Start of INPUT FOR THIS TASK

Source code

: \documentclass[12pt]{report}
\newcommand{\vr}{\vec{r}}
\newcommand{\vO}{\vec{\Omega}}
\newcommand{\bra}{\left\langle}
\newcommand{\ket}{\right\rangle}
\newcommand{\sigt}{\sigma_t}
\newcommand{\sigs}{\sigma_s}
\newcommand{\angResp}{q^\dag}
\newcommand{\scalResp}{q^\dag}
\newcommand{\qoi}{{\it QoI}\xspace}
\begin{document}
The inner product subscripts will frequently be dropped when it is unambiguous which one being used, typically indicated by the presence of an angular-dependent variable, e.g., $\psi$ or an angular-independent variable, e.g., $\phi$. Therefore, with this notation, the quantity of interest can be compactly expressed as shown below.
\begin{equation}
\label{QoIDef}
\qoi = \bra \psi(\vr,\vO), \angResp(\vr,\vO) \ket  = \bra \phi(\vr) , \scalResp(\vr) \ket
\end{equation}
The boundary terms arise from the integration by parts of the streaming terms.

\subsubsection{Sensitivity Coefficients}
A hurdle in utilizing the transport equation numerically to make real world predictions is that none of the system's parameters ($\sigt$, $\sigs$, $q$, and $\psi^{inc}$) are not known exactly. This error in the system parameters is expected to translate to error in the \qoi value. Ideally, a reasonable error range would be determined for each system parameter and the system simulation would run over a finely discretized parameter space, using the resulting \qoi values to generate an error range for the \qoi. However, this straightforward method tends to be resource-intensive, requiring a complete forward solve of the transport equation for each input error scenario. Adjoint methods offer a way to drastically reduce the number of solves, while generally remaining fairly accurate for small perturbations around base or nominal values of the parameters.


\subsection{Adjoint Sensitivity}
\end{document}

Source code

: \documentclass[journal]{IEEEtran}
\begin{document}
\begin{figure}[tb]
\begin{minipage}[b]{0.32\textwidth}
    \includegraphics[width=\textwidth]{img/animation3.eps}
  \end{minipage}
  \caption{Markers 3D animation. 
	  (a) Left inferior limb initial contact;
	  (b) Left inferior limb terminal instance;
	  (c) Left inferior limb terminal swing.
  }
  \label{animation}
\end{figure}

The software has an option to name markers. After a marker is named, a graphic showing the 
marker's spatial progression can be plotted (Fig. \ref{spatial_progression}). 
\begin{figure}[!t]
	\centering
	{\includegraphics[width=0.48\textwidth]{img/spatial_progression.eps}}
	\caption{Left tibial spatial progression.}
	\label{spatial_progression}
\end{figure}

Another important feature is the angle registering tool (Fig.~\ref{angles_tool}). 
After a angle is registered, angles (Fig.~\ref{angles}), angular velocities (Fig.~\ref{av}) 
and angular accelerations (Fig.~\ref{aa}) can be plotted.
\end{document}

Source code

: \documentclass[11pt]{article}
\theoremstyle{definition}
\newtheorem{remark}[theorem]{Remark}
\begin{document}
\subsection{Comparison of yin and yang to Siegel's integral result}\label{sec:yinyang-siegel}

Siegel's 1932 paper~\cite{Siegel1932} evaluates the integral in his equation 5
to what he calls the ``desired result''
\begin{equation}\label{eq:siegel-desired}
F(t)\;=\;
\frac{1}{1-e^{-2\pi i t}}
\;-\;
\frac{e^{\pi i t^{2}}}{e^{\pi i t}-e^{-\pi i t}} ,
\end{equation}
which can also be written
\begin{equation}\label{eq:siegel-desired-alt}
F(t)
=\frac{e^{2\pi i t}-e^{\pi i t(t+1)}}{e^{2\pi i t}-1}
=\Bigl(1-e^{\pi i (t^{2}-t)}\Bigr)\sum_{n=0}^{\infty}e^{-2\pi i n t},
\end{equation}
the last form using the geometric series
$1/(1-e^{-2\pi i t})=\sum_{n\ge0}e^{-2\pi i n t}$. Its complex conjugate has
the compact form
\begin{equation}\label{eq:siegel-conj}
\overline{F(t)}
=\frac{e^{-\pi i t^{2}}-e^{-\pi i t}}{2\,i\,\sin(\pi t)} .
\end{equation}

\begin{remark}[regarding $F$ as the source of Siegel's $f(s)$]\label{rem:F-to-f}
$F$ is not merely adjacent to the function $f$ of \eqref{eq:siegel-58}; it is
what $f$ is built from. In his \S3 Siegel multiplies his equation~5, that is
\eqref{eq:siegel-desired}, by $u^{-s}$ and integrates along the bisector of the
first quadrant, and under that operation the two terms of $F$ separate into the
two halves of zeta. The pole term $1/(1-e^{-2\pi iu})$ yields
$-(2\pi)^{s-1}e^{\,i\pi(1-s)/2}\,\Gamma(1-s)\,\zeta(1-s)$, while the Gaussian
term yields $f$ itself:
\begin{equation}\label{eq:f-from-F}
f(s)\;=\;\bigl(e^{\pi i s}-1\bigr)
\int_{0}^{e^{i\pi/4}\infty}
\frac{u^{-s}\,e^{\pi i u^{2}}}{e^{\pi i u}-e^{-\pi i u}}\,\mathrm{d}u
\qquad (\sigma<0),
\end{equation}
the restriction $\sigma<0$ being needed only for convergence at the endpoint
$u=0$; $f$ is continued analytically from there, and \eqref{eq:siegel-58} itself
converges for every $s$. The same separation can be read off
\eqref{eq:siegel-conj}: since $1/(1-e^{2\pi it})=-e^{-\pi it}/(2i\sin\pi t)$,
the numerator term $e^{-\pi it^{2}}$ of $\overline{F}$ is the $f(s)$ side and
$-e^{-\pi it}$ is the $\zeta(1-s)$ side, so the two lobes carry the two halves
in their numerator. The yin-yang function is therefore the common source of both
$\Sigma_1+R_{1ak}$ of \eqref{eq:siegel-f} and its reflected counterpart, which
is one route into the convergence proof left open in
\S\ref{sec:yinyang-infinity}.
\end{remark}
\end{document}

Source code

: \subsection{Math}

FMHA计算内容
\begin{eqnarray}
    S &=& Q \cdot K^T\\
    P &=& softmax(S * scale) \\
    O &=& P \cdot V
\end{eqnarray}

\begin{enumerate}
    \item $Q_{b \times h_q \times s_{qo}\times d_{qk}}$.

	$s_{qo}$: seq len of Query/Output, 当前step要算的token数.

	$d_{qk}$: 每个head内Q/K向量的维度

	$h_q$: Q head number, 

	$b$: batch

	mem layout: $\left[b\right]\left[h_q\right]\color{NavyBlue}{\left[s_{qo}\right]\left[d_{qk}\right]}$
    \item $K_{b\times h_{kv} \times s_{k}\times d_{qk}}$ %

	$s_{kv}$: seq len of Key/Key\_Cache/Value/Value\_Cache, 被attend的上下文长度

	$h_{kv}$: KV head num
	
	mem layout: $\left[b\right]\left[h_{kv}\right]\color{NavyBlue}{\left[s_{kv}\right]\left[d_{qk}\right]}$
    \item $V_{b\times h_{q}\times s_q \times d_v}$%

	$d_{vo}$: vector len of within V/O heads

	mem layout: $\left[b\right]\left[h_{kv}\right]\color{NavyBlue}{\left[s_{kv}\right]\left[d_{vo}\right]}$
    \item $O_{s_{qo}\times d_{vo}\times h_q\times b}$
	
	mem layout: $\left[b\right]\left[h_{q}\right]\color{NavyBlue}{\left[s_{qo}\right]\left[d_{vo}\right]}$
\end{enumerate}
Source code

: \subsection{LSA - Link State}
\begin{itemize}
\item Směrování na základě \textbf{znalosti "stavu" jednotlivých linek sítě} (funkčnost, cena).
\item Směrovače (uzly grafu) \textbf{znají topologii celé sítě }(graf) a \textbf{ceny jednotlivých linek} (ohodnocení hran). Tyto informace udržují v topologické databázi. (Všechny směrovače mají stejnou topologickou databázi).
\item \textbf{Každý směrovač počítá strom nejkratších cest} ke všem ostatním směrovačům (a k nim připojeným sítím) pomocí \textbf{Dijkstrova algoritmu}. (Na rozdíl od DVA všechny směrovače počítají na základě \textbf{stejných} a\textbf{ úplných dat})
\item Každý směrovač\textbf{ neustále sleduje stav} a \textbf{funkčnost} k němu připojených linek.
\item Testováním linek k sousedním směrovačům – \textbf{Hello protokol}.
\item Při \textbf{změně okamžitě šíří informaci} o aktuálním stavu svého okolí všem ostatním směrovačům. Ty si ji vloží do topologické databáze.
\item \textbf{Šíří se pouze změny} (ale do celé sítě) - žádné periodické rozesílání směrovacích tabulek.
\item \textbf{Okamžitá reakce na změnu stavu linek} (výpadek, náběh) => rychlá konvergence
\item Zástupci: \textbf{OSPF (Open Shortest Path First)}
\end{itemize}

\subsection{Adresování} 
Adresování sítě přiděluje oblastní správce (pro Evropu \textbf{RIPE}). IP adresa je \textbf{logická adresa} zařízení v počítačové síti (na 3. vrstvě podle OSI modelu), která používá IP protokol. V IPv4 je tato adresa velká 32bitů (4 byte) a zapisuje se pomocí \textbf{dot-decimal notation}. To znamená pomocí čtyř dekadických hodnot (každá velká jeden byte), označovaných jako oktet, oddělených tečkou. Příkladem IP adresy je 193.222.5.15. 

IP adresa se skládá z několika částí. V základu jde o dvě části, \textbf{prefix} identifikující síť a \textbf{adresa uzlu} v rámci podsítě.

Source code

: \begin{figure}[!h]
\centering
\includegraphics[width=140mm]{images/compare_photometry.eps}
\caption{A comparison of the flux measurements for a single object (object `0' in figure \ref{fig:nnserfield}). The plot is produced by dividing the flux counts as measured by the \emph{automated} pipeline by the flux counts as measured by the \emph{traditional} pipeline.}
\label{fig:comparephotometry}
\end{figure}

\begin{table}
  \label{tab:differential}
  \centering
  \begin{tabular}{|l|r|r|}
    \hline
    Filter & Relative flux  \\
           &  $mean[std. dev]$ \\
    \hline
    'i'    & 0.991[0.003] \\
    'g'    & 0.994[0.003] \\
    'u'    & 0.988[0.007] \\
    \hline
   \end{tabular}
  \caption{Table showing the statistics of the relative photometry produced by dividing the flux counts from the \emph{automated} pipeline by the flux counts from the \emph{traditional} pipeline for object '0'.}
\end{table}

End of INPUT FOR THIS TASK

### [YOUR INSTRUCTIONS]
Of the lines above, copy each one that contains the word "infty".

### [ANSWER AREA]
=\Bigl(1-e^{\pi i (t^{2}-t)}\Bigr)\sum_{n=0}^{\infty}e^{-2\pi i n t},
\int_{0}^{e^{i\pi/4}\infty}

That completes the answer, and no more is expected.